• RECORDS SHOWN
────
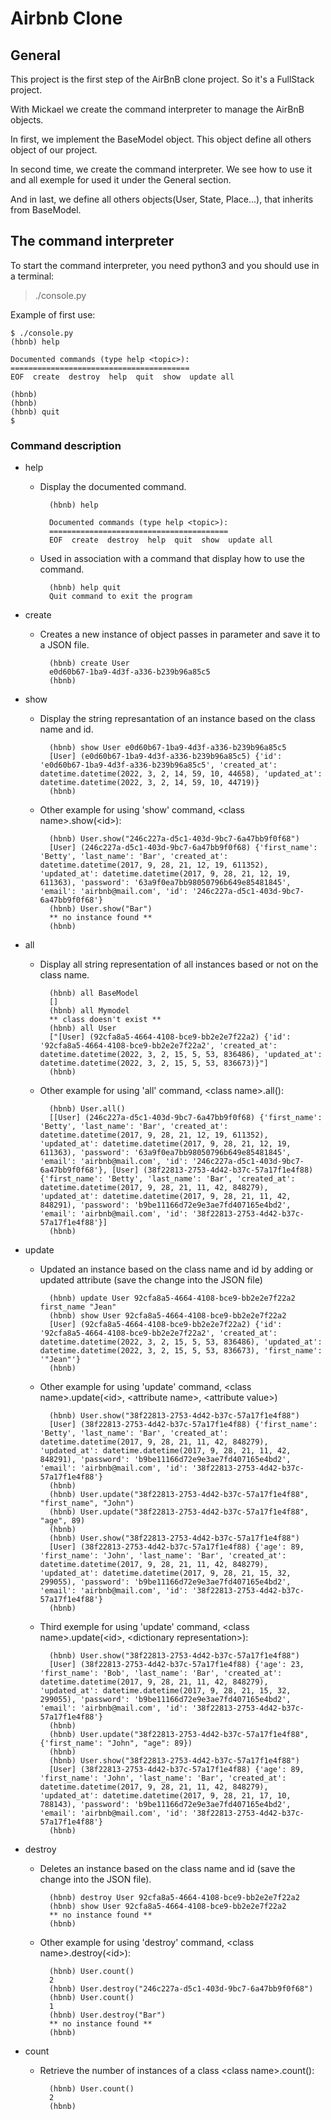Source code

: # Airbnb Clone

## General

This project is the first step of the AirBnB clone project. So it's a FullStack project.

With Mickael we create the command interpreter to manage the AirBnB objects.

In first, we implement the BaseModel object. This object define all others object of our project.

In second time, we create the command interpreter. We see how to use it and all exemple for used it under the General section.

And in last, we define all others objects(User, State, Place...), that inherits from BaseModel.

## The command interpreter

To start the command interpreter, you need python3 and you should use in a terminal:
> ./console.py

Example of first use:

    $ ./console.py
    (hbnb) help

    Documented commands (type help <topic>):
    ========================================
    EOF  create  destroy  help  quit  show  update all

    (hbnb) 
    (hbnb) 
    (hbnb) quit
    $

### Command description

* help
    - Display the documented command.

            (hbnb) help

            Documented commands (type help <topic>):
            ========================================
            EOF  create  destroy  help  quit  show  update all
    - Used in association with a command that display how to use the command.

            (hbnb) help quit
            Quit command to exit the program

* create
    - Creates a new instance of object passes in parameter and save it to a JSON file.

            (hbnb) create User
            e0d60b67-1ba9-4d3f-a336-b239b96a85c5
            (hbnb) 

* show
    - Display the string represantation of an instance based on the class name and id.

            (hbnb) show User e0d60b67-1ba9-4d3f-a336-b239b96a85c5
            [User] (e0d60b67-1ba9-4d3f-a336-b239b96a85c5) {'id': 'e0d60b67-1ba9-4d3f-a336-b239b96a85c5', 'created_at': datetime.datetime(2022, 3, 2, 14, 59, 10, 44658), 'updated_at': datetime.datetime(2022, 3, 2, 14, 59, 10, 44719)}
            (hbnb) 

    - Other example for using 'show' command, \<class name\>.show(\<id\>):
            
            (hbnb) User.show("246c227a-d5c1-403d-9bc7-6a47bb9f0f68")
            [User] (246c227a-d5c1-403d-9bc7-6a47bb9f0f68) {'first_name': 'Betty', 'last_name': 'Bar', 'created_at': datetime.datetime(2017, 9, 28, 21, 12, 19, 611352), 'updated_at': datetime.datetime(2017, 9, 28, 21, 12, 19, 611363), 'password': '63a9f0ea7bb98050796b649e85481845', 'email': 'airbnb@mail.com', 'id': '246c227a-d5c1-403d-9bc7-6a47bb9f0f68'}
            (hbnb) User.show("Bar")
            ** no instance found **
            (hbnb) 

* all
    - Display all string representation of all instances based or not on the class name.

            (hbnb) all BaseModel
            []
            (hbnb) all Mymodel
            ** class doesn't exist **
            (hbnb) all User
            ["[User] (92cfa8a5-4664-4108-bce9-bb2e2e7f22a2) {'id': '92cfa8a5-4664-4108-bce9-bb2e2e7f22a2', 'created_at': datetime.datetime(2022, 3, 2, 15, 5, 53, 836486), 'updated_at': datetime.datetime(2022, 3, 2, 15, 5, 53, 836673)}"]
            (hbnb) 

    - Other example for using 'all' command, \<class name\>.all():

            (hbnb) User.all()
            [[User] (246c227a-d5c1-403d-9bc7-6a47bb9f0f68) {'first_name': 'Betty', 'last_name': 'Bar', 'created_at': datetime.datetime(2017, 9, 28, 21, 12, 19, 611352), 'updated_at': datetime.datetime(2017, 9, 28, 21, 12, 19, 611363), 'password': '63a9f0ea7bb98050796b649e85481845', 'email': 'airbnb@mail.com', 'id': '246c227a-d5c1-403d-9bc7-6a47bb9f0f68'}, [User] (38f22813-2753-4d42-b37c-57a17f1e4f88) {'first_name': 'Betty', 'last_name': 'Bar', 'created_at': datetime.datetime(2017, 9, 28, 21, 11, 42, 848279), 'updated_at': datetime.datetime(2017, 9, 28, 21, 11, 42, 848291), 'password': 'b9be11166d72e9e3ae7fd407165e4bd2', 'email': 'airbnb@mail.com', 'id': '38f22813-2753-4d42-b37c-57a17f1e4f88'}]
            (hbnb)
 
* update
    - Updated an instance based on the class name and id by adding or updated attribute (save the change into the JSON file)

            (hbnb) update User 92cfa8a5-4664-4108-bce9-bb2e2e7f22a2 first_name "Jean"
            (hbnb) show User 92cfa8a5-4664-4108-bce9-bb2e2e7f22a2
            [User] (92cfa8a5-4664-4108-bce9-bb2e2e7f22a2) {'id': '92cfa8a5-4664-4108-bce9-bb2e2e7f22a2', 'created_at': datetime.datetime(2022, 3, 2, 15, 5, 53, 836486), 'updated_at': datetime.datetime(2022, 3, 2, 15, 5, 53, 836673), 'first_name': '"Jean"'}
            (hbnb) 

    - Other example for using 'update' command, \<class name\>.update(\<id\>, \<attribute name\>, \<attribute value\>)
            
            (hbnb) User.show("38f22813-2753-4d42-b37c-57a17f1e4f88")
            [User] (38f22813-2753-4d42-b37c-57a17f1e4f88) {'first_name': 'Betty', 'last_name': 'Bar', 'created_at': datetime.datetime(2017, 9, 28, 21, 11, 42, 848279), 'updated_at': datetime.datetime(2017, 9, 28, 21, 11, 42, 848291), 'password': 'b9be11166d72e9e3ae7fd407165e4bd2', 'email': 'airbnb@mail.com', 'id': '38f22813-2753-4d42-b37c-57a17f1e4f88'}
            (hbnb)
            (hbnb) User.update("38f22813-2753-4d42-b37c-57a17f1e4f88", "first_name", "John")
            (hbnb) User.update("38f22813-2753-4d42-b37c-57a17f1e4f88", "age", 89)
            (hbnb)
            (hbnb) User.show("38f22813-2753-4d42-b37c-57a17f1e4f88")
            [User] (38f22813-2753-4d42-b37c-57a17f1e4f88) {'age': 89, 'first_name': 'John', 'last_name': 'Bar', 'created_at': datetime.datetime(2017, 9, 28, 21, 11, 42, 848279), 'updated_at': datetime.datetime(2017, 9, 28, 21, 15, 32, 299055), 'password': 'b9be11166d72e9e3ae7fd407165e4bd2', 'email': 'airbnb@mail.com', 'id': '38f22813-2753-4d42-b37c-57a17f1e4f88'}
            (hbnb) 

    - Third exemple for using 'update' command, \<class name\>.update(\<id\>, \<dictionary representation\>):

            (hbnb) User.show("38f22813-2753-4d42-b37c-57a17f1e4f88")
            [User] (38f22813-2753-4d42-b37c-57a17f1e4f88) {'age': 23, 'first_name': 'Bob', 'last_name': 'Bar', 'created_at': datetime.datetime(2017, 9, 28, 21, 11, 42, 848279), 'updated_at': datetime.datetime(2017, 9, 28, 21, 15, 32, 299055), 'password': 'b9be11166d72e9e3ae7fd407165e4bd2', 'email': 'airbnb@mail.com', 'id': '38f22813-2753-4d42-b37c-57a17f1e4f88'}
            (hbnb) 
            (hbnb) User.update("38f22813-2753-4d42-b37c-57a17f1e4f88", {'first_name': "John", "age": 89})
            (hbnb) 
            (hbnb) User.show("38f22813-2753-4d42-b37c-57a17f1e4f88")
            [User] (38f22813-2753-4d42-b37c-57a17f1e4f88) {'age': 89, 'first_name': 'John', 'last_name': 'Bar', 'created_at': datetime.datetime(2017, 9, 28, 21, 11, 42, 848279), 'updated_at': datetime.datetime(2017, 9, 28, 21, 17, 10, 788143), 'password': 'b9be11166d72e9e3ae7fd407165e4bd2', 'email': 'airbnb@mail.com', 'id': '38f22813-2753-4d42-b37c-57a17f1e4f88'}
            (hbnb) 

* destroy
    - Deletes an instance based on the class name and id (save the change into the JSON file).

            (hbnb) destroy User 92cfa8a5-4664-4108-bce9-bb2e2e7f22a2
            (hbnb) show User 92cfa8a5-4664-4108-bce9-bb2e2e7f22a2
            ** no instance found **
            (hbnb)

    - Other example for using 'destroy' command, \<class name\>.destroy(\<id\>):

            (hbnb) User.count()
            2
            (hbnb) User.destroy("246c227a-d5c1-403d-9bc7-6a47bb9f0f68")
            (hbnb) User.count()
            1
            (hbnb) User.destroy("Bar")
            ** no instance found **
            (hbnb)

* count
    - Retrieve the number of instances of a class \<class name\>.count():

            (hbnb) User.count()
            2
            (hbnb)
────
• TASK
For the records above, how many lines contain the word "instances"? Reply with the number only.

• FINAL ANSWER
2